Exclude the pictures and transcribe the rest of the data below exactly.

**Provided records:**
————————
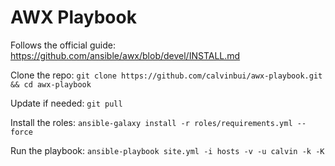 # AWX Playbook

Follows the official guide: https://github.com/ansible/awx/blob/devel/INSTALL.md

Clone the repo: `git clone https://github.com/calvinbui/awx-playbook.git && cd awx-playbook`

Update if needed: `git pull`

Install the roles: `ansible-galaxy install -r roles/requirements.yml --force`

Run the playbook: `ansible-playbook site.yml -i hosts -v -u calvin -k -K`
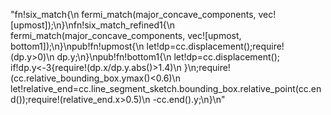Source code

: "fn!six_match{\n    fermi_match(major_concave_components, vec![upmost]);\n}\nfn!six_match_refined1{\n    fermi_match(major_concave_components, vec![upmost, bottom1]);\n}\npub!fn!upmost{\n    let!dp=cc.displacement();require!(dp.y>0)\n    dp.y;\n}\npub!fn!bottom1{\n    let!dp=cc.displacement();    if!dp.y<-3{require!(dp.x/dp.y.abs()>1.4)\n    }\n;require!(cc.relative_bounding_box.ymax()<0.6)\n    let!relative_end=cc.line_segment_sketch.bounding_box.relative_point(cc.end());require!(relative_end.x>0.5)\n    -cc.end().y;\n}\n"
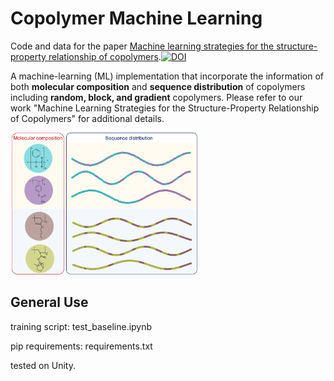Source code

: # Copolymer Machine Learning
Code and data for the paper [Machine learning strategies for the structure-property relationship of copolymers](https://www.cell.com/iscience/fulltext/S2589-0042(22)00857-4).<a href="https://zenodo.org/badge/latestdoi/488046493"><img src="https://zenodo.org/badge/488046493.svg" alt="DOI"></a>

A machine-learning (ML) implementation that incorporate the information of both **molecular composition** and **sequence distribution** of copolymers including **random, block, and gradient** copolymers. Please refer to our work "Machine Learning Strategies for the Structure-Property Relationship of Copolymers" for additional details.

<img src="Copolymers.png" width="60%">

## General Use
training script: test_baseline.ipynb

pip requirements: requirements.txt

tested on Unity. 
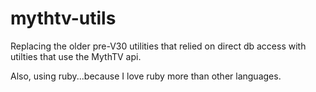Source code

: # mythtv-utils

Replacing the older pre-V30 utilities that relied on direct db access with utilties that use the MythTV api.  

Also, using ruby...because I love ruby more than other languages.
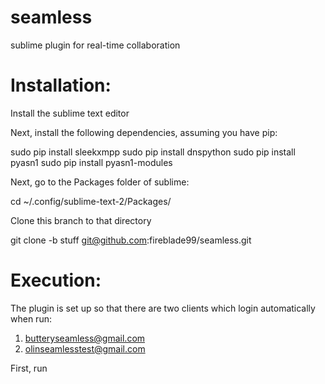 seamless
========

sublime plugin for real-time collaboration

Installation:
========

Install the sublime text editor

Next, install the following dependencies, assuming you have pip:

sudo pip install sleekxmpp
sudo pip install dnspython
sudo pip install pyasn1
sudo pip install pyasn1-modules

Next, go to the Packages folder of sublime:

cd ~/.config/sublime-text-2/Packages/

Clone this branch to that directory

git clone -b stuff git@github.com:fireblade99/seamless.git

Execution:
========
The plugin is set up so that there are two clients which login automatically when run:
1. butteryseamless@gmail.com
2. olinseamlesstest@gmail.com

First, run 
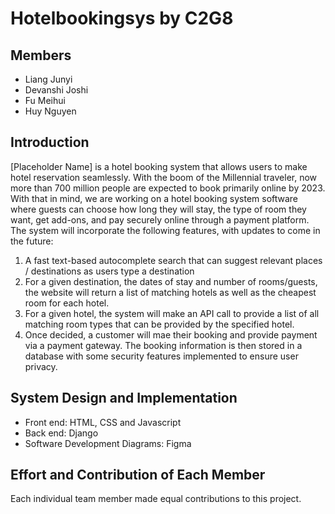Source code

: # Hotelbookingsys by C2G8

## Members
* Liang Junyi
* Devanshi Joshi 
* Fu Meihui
* Huy Nguyen

## Introduction
[Placeholder Name] is a hotel booking system that allows users to make hotel reservation seamlessly. With the boom of the Millennial traveler, now more than 700 million people are expected to book primarily online by 2023. With that in mind, we are working on a hotel booking system software where guests can choose how long they will stay, the type of room they want, get add-ons, and pay securely online through a payment platform. The system will incorporate the following features, with updates to come in the future: 
1. A fast text-based autocomplete search that can suggest relevant places / destinations as users type a destination
2. For a given destination, the dates of stay and number of rooms/guests, the website will return a list of matching hotels as well as the cheapest room for each hotel. 
3. For a given hotel, the system will make an API call to provide a list of all matching room types that can be provided by the specified hotel.
4. Once decided, a customer will mae their booking and provide payment via a payment gateway. The booking information is then stored in a database with some security features implemented to ensure user privacy.

## System Design and Implementation
* Front end: HTML, CSS and Javascript
* Back end: Django
* Software Development Diagrams: Figma

## Effort and Contribution of Each Member
Each individual team member made equal contributions to this project.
————————
**Solution to this problem:**
 # AWX Playbook

Follows the official guide: https://github.com/ansible/awx/blob/devel/INSTALL.md

Clone the repo: `git clone https://github.com/calvinbui/awx-playbook.git && cd awx-playbook`

Update if needed: `git pull`

Install the roles: `ansible-galaxy install -r roles/requirements.yml --force`

Run the playbook: `ansible-playbook site.yml -i hosts -v -u calvin -k -K`
Source code

: "fn!six_match{\n    fermi_match(major_concave_components, vec![upmost]);\n}\nfn!six_match_refined1{\n    fermi_match(major_concave_components, vec![upmost, bottom1]);\n}\npub!fn!upmost{\n    let!dp=cc.displacement();require!(dp.y>0)\n    dp.y;\n}\npub!fn!bottom1{\n    let!dp=cc.displacement();    if!dp.y<-3{require!(dp.x/dp.y.abs()>1.4)\n    }\n;require!(cc.relative_bounding_box.ymax()<0.6)\n    let!relative_end=cc.line_segment_sketch.bounding_box.relative_point(cc.end());require!(relative_end.x>0.5)\n    -cc.end().y;\n}\n"
Source code

: # Copolymer Machine Learning
Code and data for the paper [Machine learning strategies for the structure-property relationship of copolymers](https://www.cell.com/iscience/fulltext/S2589-0042(22)00857-4).<a href="https://zenodo.org/badge/latestdoi/488046493"><img src="https://zenodo.org/badge/488046493.svg" alt="DOI"></a>

A machine-learning (ML) implementation that incorporate the information of both **molecular composition** and **sequence distribution** of copolymers including **random, block, and gradient** copolymers. Please refer to our work "Machine Learning Strategies for the Structure-Property Relationship of Copolymers" for additional details.

<img src="Copolymers.png" width="60%">

## General Use
training script: test_baseline.ipynb

pip requirements: requirements.txt

tested on Unity. 
Source code

: # mythtv-utils

Replacing the older pre-V30 utilities that relied on direct db access with utilties that use the MythTV api.  

Also, using ruby...because I love ruby more than other languages.
 seamless
========

sublime plugin for real-time collaboration

Installation:
========

Install the sublime text editor

Next, install the following dependencies, assuming you have pip:

sudo pip install sleekxmpp
sudo pip install dnspython
sudo pip install pyasn1
sudo pip install pyasn1-modules

Next, go to the Packages folder of sublime:

cd ~/.config/sublime-text-2/Packages/

Clone this branch to that directory

git clone -b stuff git@github.com:fireblade99/seamless.git

Execution:
========
The plugin is set up so that there are two clients which login automatically when run:
1. butteryseamless@gmail.com
2. olinseamlesstest@gmail.com

First, run 
Source code

: # Hotelbookingsys by C2G8

## Members
* Liang Junyi
* Devanshi Joshi 
* Fu Meihui
* Huy Nguyen

## Introduction
[Placeholder Name] is a hotel booking system that allows users to make hotel reservation seamlessly. With the boom of the Millennial traveler, now more than 700 million people are expected to book primarily online by 2023. With that in mind, we are working on a hotel booking system software where guests can choose how long they will stay, the type of room they want, get add-ons, and pay securely online through a payment platform. The system will incorporate the following features, with updates to come in the future: 
1. A fast text-based autocomplete search that can suggest relevant places / destinations as users type a destination
2. For a given destination, the dates of stay and number of rooms/guests, the website will return a list of matching hotels as well as the cheapest room for each hotel. 
3. For a given hotel, the system will make an API call to provide a list of all matching room types that can be provided by the specified hotel.
4. Once decided, a customer will mae their booking and provide payment via a payment gateway. The booking information is then stored in a database with some security features implemented to ensure user privacy.

## System Design and Implementation
* Front end: HTML, CSS and Javascript
* Back end: Django
* Software Development Diagrams: Figma

## Effort and Contribution of Each Member
Each individual team member made equal contributions to this project.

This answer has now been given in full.